>>>>>

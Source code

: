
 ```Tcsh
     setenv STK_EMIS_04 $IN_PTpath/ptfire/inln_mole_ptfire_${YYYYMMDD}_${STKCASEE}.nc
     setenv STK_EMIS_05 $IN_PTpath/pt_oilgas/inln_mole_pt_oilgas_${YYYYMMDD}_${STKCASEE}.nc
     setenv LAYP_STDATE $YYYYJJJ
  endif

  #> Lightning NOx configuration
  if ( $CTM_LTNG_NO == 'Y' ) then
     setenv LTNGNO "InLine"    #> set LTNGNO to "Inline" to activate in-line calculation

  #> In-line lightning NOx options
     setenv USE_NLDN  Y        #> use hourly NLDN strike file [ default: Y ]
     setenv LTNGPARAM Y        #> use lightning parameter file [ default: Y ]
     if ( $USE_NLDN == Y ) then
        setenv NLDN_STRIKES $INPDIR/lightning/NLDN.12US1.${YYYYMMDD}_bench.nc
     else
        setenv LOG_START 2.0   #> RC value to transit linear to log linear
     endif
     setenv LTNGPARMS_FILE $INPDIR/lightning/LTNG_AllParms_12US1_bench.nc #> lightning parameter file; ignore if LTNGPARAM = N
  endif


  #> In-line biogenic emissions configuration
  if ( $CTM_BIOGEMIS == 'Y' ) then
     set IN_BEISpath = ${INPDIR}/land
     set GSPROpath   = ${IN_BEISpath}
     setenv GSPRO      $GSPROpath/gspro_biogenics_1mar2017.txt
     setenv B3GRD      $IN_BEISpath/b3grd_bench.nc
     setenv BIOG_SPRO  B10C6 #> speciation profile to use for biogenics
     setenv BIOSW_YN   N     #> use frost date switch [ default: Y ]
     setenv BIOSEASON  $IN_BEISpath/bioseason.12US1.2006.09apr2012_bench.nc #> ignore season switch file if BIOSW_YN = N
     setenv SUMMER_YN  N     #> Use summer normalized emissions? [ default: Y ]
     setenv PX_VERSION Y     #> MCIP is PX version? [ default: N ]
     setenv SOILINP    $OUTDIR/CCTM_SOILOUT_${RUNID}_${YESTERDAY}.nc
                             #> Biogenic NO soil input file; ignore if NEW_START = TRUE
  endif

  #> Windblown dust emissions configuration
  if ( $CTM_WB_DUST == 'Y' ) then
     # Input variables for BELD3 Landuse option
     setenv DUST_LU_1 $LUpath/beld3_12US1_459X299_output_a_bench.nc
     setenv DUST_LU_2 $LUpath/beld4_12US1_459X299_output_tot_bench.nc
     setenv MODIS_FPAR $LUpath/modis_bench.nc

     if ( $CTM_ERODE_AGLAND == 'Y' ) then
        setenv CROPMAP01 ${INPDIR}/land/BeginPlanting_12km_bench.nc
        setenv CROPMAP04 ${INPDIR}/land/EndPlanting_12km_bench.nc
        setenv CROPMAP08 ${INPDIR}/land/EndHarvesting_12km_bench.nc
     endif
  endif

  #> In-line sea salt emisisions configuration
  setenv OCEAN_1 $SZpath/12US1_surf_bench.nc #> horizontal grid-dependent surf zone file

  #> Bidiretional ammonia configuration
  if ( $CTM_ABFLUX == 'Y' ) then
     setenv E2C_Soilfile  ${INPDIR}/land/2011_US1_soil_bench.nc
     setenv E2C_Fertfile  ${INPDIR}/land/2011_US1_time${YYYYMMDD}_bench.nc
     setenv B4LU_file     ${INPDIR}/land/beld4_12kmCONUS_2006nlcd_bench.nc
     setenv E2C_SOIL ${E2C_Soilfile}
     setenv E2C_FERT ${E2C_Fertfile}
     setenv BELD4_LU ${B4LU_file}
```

<<<<<

Activity: Every line of the listing that includes the word "STKCASEE" forms the answer.

Final answer:
     setenv STK_EMIS_04 $IN_PTpath/ptfire/inln_mole_ptfire_${YYYYMMDD}_${STKCASEE}.nc
     setenv STK_EMIS_05 $IN_PTpath/pt_oilgas/inln_mole_pt_oilgas_${YYYYMMDD}_${STKCASEE}.nc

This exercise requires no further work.